• _Problem description_:
All of the entries need to be set down exactly as they read.

(Information supplied Opens)

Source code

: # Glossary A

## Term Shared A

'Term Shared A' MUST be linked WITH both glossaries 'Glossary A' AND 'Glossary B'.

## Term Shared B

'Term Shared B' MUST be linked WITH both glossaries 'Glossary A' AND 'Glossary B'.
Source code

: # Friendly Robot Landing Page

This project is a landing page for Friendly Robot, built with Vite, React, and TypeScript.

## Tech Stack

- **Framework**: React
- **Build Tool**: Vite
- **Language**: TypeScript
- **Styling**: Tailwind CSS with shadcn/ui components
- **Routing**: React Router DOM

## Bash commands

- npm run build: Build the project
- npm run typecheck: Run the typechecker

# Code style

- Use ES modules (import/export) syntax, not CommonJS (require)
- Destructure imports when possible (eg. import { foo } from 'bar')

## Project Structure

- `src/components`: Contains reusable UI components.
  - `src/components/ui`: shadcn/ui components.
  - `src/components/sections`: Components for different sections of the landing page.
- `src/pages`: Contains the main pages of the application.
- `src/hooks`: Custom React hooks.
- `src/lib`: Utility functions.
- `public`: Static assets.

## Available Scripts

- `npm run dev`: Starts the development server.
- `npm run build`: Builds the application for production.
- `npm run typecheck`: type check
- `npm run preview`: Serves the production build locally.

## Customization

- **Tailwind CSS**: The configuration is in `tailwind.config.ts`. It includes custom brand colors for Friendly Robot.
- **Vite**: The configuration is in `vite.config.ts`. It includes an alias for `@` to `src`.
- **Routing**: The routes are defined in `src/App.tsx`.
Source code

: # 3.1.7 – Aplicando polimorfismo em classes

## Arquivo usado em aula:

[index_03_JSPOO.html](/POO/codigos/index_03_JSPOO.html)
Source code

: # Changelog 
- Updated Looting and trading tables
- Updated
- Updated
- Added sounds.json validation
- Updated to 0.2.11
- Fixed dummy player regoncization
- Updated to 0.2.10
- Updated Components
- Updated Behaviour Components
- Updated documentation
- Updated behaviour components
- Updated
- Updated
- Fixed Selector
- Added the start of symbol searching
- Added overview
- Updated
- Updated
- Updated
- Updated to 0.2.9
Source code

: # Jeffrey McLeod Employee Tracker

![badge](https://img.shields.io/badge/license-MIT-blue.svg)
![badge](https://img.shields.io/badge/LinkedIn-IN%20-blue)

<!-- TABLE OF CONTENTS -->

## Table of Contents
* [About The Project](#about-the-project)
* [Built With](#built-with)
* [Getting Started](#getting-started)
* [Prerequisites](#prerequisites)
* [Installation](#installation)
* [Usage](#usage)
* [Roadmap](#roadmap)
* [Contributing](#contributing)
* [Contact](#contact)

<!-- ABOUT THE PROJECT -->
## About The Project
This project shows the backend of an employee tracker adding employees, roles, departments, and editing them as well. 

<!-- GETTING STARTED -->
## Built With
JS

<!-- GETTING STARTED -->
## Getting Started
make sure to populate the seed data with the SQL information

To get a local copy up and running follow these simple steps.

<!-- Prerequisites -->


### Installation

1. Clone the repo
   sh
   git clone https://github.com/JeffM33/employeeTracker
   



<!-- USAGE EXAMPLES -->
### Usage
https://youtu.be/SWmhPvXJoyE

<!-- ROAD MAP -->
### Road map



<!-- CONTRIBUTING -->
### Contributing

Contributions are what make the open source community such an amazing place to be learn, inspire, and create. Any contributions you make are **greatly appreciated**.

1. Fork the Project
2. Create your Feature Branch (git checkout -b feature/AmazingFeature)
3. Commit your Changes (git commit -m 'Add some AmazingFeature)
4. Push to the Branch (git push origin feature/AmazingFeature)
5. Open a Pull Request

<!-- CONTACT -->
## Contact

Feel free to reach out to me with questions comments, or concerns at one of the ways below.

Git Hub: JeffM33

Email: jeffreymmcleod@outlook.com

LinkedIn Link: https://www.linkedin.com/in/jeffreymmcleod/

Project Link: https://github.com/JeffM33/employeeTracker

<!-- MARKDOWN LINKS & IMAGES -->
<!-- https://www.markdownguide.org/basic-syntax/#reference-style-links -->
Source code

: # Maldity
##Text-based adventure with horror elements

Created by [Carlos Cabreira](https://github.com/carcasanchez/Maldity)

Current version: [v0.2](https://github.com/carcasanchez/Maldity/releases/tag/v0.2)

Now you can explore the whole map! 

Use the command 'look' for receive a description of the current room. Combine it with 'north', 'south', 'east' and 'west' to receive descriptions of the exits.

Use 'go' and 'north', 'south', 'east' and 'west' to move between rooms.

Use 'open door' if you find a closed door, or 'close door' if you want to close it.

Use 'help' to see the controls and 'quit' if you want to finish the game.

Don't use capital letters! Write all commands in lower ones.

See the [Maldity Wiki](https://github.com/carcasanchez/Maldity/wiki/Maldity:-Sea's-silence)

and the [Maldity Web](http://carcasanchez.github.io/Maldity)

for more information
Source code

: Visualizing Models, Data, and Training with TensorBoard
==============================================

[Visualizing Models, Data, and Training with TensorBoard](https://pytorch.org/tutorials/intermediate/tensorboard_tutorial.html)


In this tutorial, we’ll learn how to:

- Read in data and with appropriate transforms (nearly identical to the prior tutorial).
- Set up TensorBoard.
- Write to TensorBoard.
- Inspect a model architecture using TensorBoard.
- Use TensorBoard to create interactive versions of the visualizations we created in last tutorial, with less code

(Information supplied Closes)

• _Completed task_:
Source code

: # Glossary A

## Term Shared A

'Term Shared A' MUST be linked WITH both glossaries 'Glossary A' AND 'Glossary B'.

## Term Shared B

'Term Shared B' MUST be linked WITH both glossaries 'Glossary A' AND 'Glossary B'.
Source code

: # Friendly Robot Landing Page

This project is a landing page for Friendly Robot, built with Vite, React, and TypeScript.

## Tech Stack

- **Framework**: React
- **Build Tool**: Vite
- **Language**: TypeScript
- **Styling**: Tailwind CSS with shadcn/ui components
- **Routing**: React Router DOM

## Bash commands

- npm run build: Build the project
- npm run typecheck: Run the typechecker

# Code style

- Use ES modules (import/export) syntax, not CommonJS (require)
- Destructure imports when possible (eg. import { foo } from 'bar')

## Project Structure

- `src/components`: Contains reusable UI components.
  - `src/components/ui`: shadcn/ui components.
  - `src/components/sections`: Components for different sections of the landing page.
- `src/pages`: Contains the main pages of the application.
- `src/hooks`: Custom React hooks.
- `src/lib`: Utility functions.
- `public`: Static assets.

## Available Scripts

- `npm run dev`: Starts the development server.
- `npm run build`: Builds the application for production.
- `npm run typecheck`: type check
- `npm run preview`: Serves the production build locally.

## Customization

- **Tailwind CSS**: The configuration is in `tailwind.config.ts`. It includes custom brand colors for Friendly Robot.
- **Vite**: The configuration is in `vite.config.ts`. It includes an alias for `@` to `src`.
- **Routing**: The routes are defined in `src/App.tsx`.
Source code

: # 3.1.7 – Aplicando polimorfismo em classes

## Arquivo usado em aula:

[index_03_JSPOO.html](/POO/codigos/index_03_JSPOO.html)
Source code

: # Changelog 
- Updated Looting and trading tables
- Updated
- Updated
- Added sounds.json validation
- Updated to 0.2.11
- Fixed dummy player regoncization
- Updated to 0.2.10
- Updated Components
- Updated Behaviour Components
- Updated documentation
- Updated behaviour components
- Updated
- Updated
- Fixed Selector
- Added the start of symbol searching
- Added overview
- Updated
- Updated
- Updated
- Updated to 0.2.9
Source code

: # Jeffrey McLeod Employee Tracker

![badge](https://img.shields.io/badge/license-MIT-blue.svg)
![badge](https://img.shields.io/badge/LinkedIn-IN%20-blue)

<!-- TABLE OF CONTENTS -->

## Table of Contents
* [About The Project](#about-the-project)
* [Built With](#built-with)
* [Getting Started](#getting-started)
* [Prerequisites](#prerequisites)
* [Installation](#installation)
* [Usage](#usage)
* [Roadmap](#roadmap)
* [Contributing](#contributing)
* [Contact](#contact)

<!-- ABOUT THE PROJECT -->
## About The Project
This project shows the backend of an employee tracker adding employees, roles, departments, and editing them as well. 

<!-- GETTING STARTED -->
## Built With
JS

<!-- GETTING STARTED -->
## Getting Started
make sure to populate the seed data with the SQL information

To get a local copy up and running follow these simple steps.

<!-- Prerequisites -->


### Installation

1. Clone the repo
   sh
   git clone https://github.com/JeffM33/employeeTracker
   



<!-- USAGE EXAMPLES -->
### Usage
https://youtu.be/SWmhPvXJoyE

<!-- ROAD MAP -->
### Road map



<!-- CONTRIBUTING -->
### Contributing

Contributions are what make the open source community such an amazing place to be learn, inspire, and create. Any contributions you make are **greatly appreciated**.

1. Fork the Project
2. Create your Feature Branch (git checkout -b feature/AmazingFeature)
3. Commit your Changes (git commit -m 'Add some AmazingFeature)
4. Push to the Branch (git push origin feature/AmazingFeature)
5. Open a Pull Request

<!-- CONTACT -->
## Contact

Feel free to reach out to me with questions comments, or concerns at one of the ways below.

Git Hub: JeffM33

Email: jeffreymmcleod@outlook.com

LinkedIn Link: https://www.linkedin.com/in/jeffreymmcleod/

Project Link: https://github.com/JeffM33/employeeTracker

<!-- MARKDOWN LINKS & IMAGES -->
<!-- https://www.markdownguide.org/basic-syntax/#reference-style-links -->
Source code

: # Maldity
##Text-based adventure with horror elements

Created by [Carlos Cabreira](https://github.com/carcasanchez/Maldity)

Current version: [v0.2](https://github.com/carcasanchez/Maldity/releases/tag/v0.2)

Now you can explore the whole map! 

Use the command 'look' for receive a description of the current room. Combine it with 'north', 'south', 'east' and 'west' to receive descriptions of the exits.

Use 'go' and 'north', 'south', 'east' and 'west' to move between rooms.

Use 'open door' if you find a closed door, or 'close door' if you want to close it.

Use 'help' to see the controls and 'quit' if you want to finish the game.

Don't use capital letters! Write all commands in lower ones.

See the [Maldity Wiki](https://github.com/carcasanchez/Maldity/wiki/Maldity:-Sea's-silence)

and the [Maldity Web](http://carcasanchez.github.io/Maldity)

for more information
Source code

: Visualizing Models, Data, and Training with TensorBoard
==============================================

[Visualizing Models, Data, and Training with TensorBoard](https://pytorch.org/tutorials/intermediate/tensorboard_tutorial.html)


In this tutorial, we’ll learn how to:

- Read in data and with appropriate transforms (nearly identical to the prior tutorial).
- Set up TensorBoard.
- Write to TensorBoard.
- Inspect a model architecture using TensorBoard.
- Use TensorBoard to create interactive versions of the visualizations we created in last tutorial, with less code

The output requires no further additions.